Many states have implied consent laws stating that a motorist driving on public roads has tacitly agreed to take a chemical test for alcohol after an arrest for DUI. Refusing to take the test generally results in an automatic suspension of the person’s driver’s license. West Virginia has one of the strictest implied consent laws in the country: a person who refuses to submit to a breathalyzer or other chemical test risks having his license suspended from 45 days to the rest of his life. A second refusal can result in a license revocation for five to 10 years, and a third refusal results in a lifetime revocation.

West Virginia Code §17C-5-4 requires a driver pulled over by an officer who has “reasonable cause” to suspect DUI to submit to a preliminary breath analysis. If the driver refuses to submit under these circumstances, there are no consequences, but a positive result can give an officer probable cause to make a DUI arrest.  Either way, the results of this test are not admissible in court.

However, if the officer has probable cause and makes an arrest, he or she must present the driver with “a written statement advising …[that] refusal to submit to the secondary chemical test … will result in the revocation of his or her license to operate a motor vehicle in this state for a period of at least forty-five days and up to life.”

The results of the secondary test of breath, blood, or urine are admissible in court. This is not a field test; it takes place at the police station and is administered by a specially trained officer who is certified by the Bureau for Public Health.

Now, suppose you refused the secondary test. Would you have any defenses to a lifetime license suspension?  Two defenses are possible:

  • The arrest lacked probable cause — The law only goes into effect after a valid arrest. If you were clearly sober and the officer was simply harassing you, you could legally refuse the test.
  • The officer did not inform you of the consequences of refusing the test — The law requires written notice, not just an oral warning. However, the courts are not overly sympathetic to drivers who claim they weren’t given notice, and it would be very difficult to prove the officer did not comply with the notice requirement.

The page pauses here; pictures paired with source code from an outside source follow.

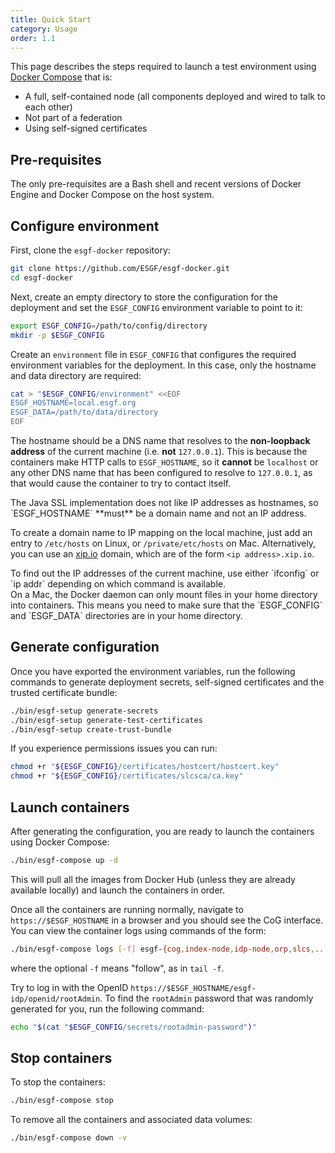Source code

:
 ```yaml
---
title: Quick Start
category: Usage
order: 1.1
---
```


This page describes the steps required to launch a test environment using
[Docker Compose](https://docs.docker.com/compose/) that is:

  * A full, self-contained node (all components deployed and wired to talk to each other)
  * Not part of a federation
  * Using self-signed certificates

## Pre-requisites

The only pre-requisites are a Bash shell and recent versions of Docker Engine and
Docker Compose on the host system.

## Configure environment

First, clone the `esgf-docker` repository:

```sh
git clone https://github.com/ESGF/esgf-docker.git
cd esgf-docker
```

Next, create an empty directory to store the configuration for the deployment and set
the `ESGF_CONFIG` environment variable to point to it:

```sh
export ESGF_CONFIG=/path/to/config/directory
mkdir -p $ESGF_CONFIG
```

Create an `environment` file in `ESGF_CONFIG` that configures the required environment
variables for the deployment. In this case, only the hostname and data directory are
required:

```sh
cat > "$ESGF_CONFIG/environment" <<EOF
ESGF_HOSTNAME=local.esgf.org
ESGF_DATA=/path/to/data/directory
EOF
```

The hostname should be a DNS name that resolves to the **non-loopback address**
of the current machine (i.e. **not** `127.0.0.1`). This is because the containers
make HTTP calls to `ESGF_HOSTNAME`, so it **cannot** be `localhost` or any other
DNS name that has been configured to resolve to `127.0.0.1`, as that would cause
the container to try to contact itself.

<div class="note note-warning" markdown="1">
The Java SSL implementation does not like IP addresses as hostnames, so `ESGF_HOSTNAME`
**must** be a domain name and not an IP address.

To create a domain name to IP mapping on the local machine, just add an entry to
`/etc/hosts` on Linux, or `/private/etc/hosts` on Mac. Alternatively, you can
use an [xip.io](http://xip.io/) domain, which are of the form `<ip address>.xip.io`.
</div>

<div class="note note-info" markdown="1">
To find out the IP addresses of the current machine, use either `ifconfig` or `ip addr`
depending on which command is available.
</div>

<div class="note note-warning" markdown="1">
On a Mac, the Docker daemon can only mount files in your home directory into containers.
This means you need to make sure that the `ESGF_CONFIG` and `ESGF_DATA` directories are
in your home directory.
</div>

## Generate configuration

Once you have exported the environment variables, run the following commands to
generate deployment secrets, self-signed certificates and the trusted certificate
bundle:

```sh
./bin/esgf-setup generate-secrets
./bin/esgf-setup generate-test-certificates
./bin/esgf-setup create-trust-bundle
```

If you experience permissions issues you can run:

```sh
chmod +r "${ESGF_CONFIG}/certificates/hostcert/hostcert.key"
chmod +r "${ESGF_CONFIG}/certificates/slcsca/ca.key"
```

## Launch containers

After generating the configuration, you are ready to launch the containers using
Docker Compose:

```sh
./bin/esgf-compose up -d
```

This will pull all the images from Docker Hub (unless they are already available
locally) and launch the containers in order.

Once all the containers are running normally, navigate to `https://$ESGF_HOSTNAME`
in a browser and you should see the CoG interface. You can view the container
logs using commands of the form:

```sh
./bin/esgf-compose logs [-f] esgf-{cog,index-node,idp-node,orp,slcs,...}
```

where the optional `-f` means "follow", as in `tail -f`.

Try to log in with the OpenID `https://$ESGF_HOSTNAME/esgf-idp/openid/rootAdmin`.
To find the `rootAdmin` password that was randomly generated for you, run the
following command:

```sh
echo "$(cat "$ESGF_CONFIG/secrets/rootadmin-password")"
```

## Stop containers

To stop the containers:

```sh
./bin/esgf-compose stop
```

To remove all the containers and associated data volumes:

```sh
./bin/esgf-compose down -v
```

A person arrested for DUI generally has little to gain and a great deal to lose from refusing to take the secondary test. West Virginia law makes it possible to be convicted of DUI without chemical test results, so you could be compounding the penalty needlessly. Of course, the precise circumstances of a driver’s arrest dictate the proper course of action, so it is always best to consult an attorney immediately before doing anything that could hurt your case.